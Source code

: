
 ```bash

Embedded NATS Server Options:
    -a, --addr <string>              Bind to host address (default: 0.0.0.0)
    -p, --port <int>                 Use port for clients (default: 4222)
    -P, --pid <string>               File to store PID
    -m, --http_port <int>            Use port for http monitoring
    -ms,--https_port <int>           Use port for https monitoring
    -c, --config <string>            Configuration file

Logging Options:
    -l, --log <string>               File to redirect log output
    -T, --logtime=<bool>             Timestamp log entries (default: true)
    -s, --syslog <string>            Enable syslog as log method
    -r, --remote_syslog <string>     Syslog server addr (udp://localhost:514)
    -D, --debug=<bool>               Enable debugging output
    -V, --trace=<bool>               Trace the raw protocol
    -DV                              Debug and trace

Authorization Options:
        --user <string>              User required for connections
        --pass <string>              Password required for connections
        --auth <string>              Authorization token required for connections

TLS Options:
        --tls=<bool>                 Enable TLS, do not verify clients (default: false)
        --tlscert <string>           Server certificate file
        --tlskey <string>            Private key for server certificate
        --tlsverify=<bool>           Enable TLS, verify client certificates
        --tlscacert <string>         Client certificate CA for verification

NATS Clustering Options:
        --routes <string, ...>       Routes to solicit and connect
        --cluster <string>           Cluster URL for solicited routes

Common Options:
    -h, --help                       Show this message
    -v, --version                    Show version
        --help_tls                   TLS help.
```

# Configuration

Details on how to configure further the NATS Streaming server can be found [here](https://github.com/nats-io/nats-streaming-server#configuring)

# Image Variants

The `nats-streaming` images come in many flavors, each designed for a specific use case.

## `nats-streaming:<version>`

+ + + + + + +

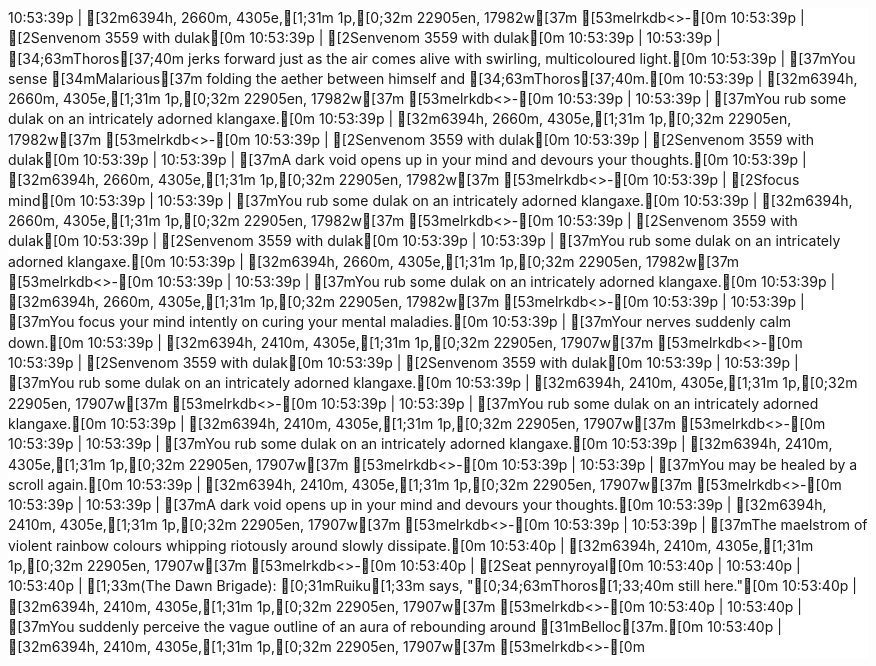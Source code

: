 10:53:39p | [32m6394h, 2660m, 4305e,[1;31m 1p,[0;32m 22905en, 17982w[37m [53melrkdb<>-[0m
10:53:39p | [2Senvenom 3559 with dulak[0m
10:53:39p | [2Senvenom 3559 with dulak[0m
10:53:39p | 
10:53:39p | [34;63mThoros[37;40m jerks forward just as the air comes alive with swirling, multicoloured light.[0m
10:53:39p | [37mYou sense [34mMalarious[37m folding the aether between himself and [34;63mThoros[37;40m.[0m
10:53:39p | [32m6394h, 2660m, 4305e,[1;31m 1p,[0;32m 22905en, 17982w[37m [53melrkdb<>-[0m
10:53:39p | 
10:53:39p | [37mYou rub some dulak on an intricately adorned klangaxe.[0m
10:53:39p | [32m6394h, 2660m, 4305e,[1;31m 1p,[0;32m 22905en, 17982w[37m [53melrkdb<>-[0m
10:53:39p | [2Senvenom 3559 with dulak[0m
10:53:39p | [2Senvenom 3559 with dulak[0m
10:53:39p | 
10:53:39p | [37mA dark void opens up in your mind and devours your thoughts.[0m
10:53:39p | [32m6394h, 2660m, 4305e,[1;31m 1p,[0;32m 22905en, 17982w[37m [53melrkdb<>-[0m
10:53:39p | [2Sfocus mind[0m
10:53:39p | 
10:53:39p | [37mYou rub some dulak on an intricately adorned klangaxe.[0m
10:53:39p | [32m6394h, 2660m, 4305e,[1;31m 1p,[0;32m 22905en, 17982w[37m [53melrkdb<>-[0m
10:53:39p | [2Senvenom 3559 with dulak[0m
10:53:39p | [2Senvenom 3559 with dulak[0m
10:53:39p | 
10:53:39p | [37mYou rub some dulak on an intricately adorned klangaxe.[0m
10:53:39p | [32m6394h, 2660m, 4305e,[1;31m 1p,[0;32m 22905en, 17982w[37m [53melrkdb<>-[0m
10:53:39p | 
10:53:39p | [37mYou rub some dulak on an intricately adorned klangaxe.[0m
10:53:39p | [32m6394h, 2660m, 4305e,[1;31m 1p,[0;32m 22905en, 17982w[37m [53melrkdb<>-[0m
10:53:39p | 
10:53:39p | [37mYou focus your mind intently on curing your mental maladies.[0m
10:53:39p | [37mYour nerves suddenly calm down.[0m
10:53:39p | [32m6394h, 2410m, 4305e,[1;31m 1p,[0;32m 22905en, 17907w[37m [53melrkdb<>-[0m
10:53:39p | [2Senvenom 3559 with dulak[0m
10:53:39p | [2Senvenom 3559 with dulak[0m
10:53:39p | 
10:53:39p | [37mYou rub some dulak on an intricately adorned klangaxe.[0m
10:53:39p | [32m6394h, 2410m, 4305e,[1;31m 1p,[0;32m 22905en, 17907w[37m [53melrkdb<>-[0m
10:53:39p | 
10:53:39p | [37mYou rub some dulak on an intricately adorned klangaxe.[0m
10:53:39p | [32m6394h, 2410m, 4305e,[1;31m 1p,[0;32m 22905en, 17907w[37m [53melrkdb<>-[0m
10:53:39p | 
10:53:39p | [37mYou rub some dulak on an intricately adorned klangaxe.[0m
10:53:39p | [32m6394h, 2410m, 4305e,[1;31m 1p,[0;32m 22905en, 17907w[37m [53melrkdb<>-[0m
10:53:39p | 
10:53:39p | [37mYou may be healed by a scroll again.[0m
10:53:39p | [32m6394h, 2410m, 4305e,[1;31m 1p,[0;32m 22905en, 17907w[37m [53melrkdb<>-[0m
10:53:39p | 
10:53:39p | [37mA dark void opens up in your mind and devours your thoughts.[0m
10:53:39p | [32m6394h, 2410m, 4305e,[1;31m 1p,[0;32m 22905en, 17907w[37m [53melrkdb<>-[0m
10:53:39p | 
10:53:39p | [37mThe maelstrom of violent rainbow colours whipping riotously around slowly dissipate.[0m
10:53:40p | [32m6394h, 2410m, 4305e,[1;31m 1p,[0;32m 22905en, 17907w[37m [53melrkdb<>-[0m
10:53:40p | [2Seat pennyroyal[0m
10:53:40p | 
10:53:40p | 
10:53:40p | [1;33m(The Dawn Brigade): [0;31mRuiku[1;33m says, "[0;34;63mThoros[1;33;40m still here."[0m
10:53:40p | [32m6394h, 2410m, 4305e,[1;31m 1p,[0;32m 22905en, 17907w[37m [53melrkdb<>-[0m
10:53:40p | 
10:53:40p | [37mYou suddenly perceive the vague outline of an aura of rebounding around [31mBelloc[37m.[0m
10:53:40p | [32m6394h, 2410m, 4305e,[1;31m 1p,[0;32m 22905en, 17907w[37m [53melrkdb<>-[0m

+ + + + + + +

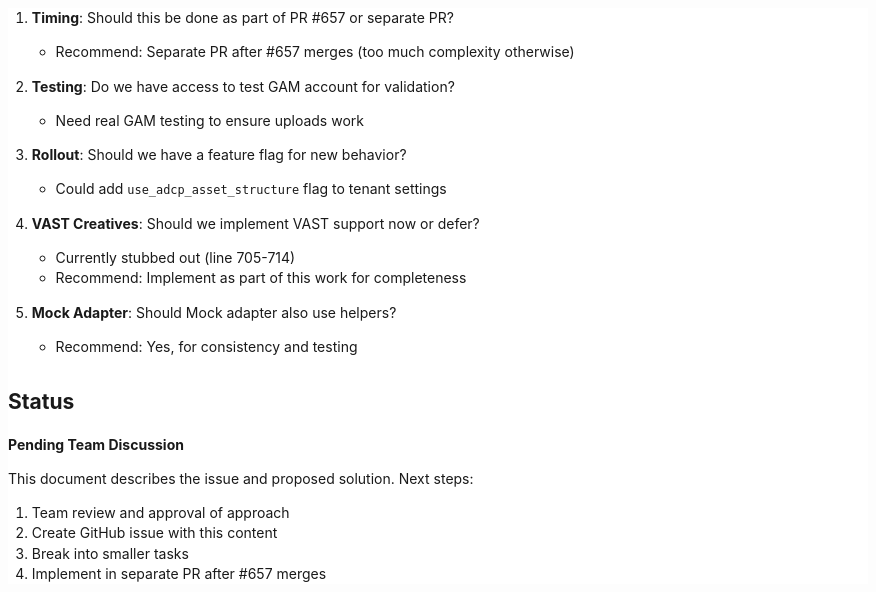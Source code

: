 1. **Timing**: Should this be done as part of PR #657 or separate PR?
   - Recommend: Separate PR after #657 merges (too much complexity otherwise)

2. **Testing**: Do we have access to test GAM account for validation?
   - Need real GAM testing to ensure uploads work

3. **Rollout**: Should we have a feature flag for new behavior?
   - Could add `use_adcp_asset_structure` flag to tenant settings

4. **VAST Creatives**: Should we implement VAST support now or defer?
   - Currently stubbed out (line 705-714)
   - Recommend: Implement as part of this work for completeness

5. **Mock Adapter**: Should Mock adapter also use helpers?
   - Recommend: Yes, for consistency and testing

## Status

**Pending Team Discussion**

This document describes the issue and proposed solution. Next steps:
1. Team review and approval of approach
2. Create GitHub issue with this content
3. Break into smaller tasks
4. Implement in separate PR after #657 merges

+ + + + + + +

TASK TO COMPLETE: The string "verify" marks the lines to copy; report each of them from the data above.

THE ANSWER:
        --tls=<bool>                 Enable TLS, do not verify clients (default: false)
        --tlsverify=<bool>           Enable TLS, verify client certificates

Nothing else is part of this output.